Activity:
How many of the lines below include the word "Noone"? Only the number should be given.

[Collected data]
------
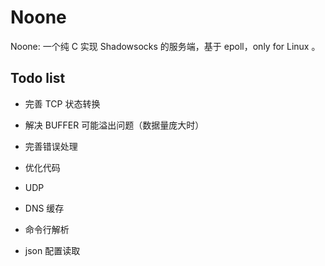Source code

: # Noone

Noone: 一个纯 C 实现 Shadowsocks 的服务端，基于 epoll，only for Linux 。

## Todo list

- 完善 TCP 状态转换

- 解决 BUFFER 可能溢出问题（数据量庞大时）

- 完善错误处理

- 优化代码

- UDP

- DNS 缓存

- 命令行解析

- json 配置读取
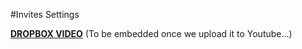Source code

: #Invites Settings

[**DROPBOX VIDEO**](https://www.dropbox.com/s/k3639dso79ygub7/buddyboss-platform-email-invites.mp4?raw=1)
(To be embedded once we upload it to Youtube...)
------
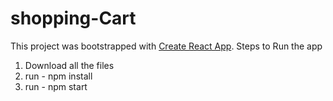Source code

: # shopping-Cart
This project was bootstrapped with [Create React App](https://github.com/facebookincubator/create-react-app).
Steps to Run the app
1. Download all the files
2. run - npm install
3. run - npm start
------
Completed task:
2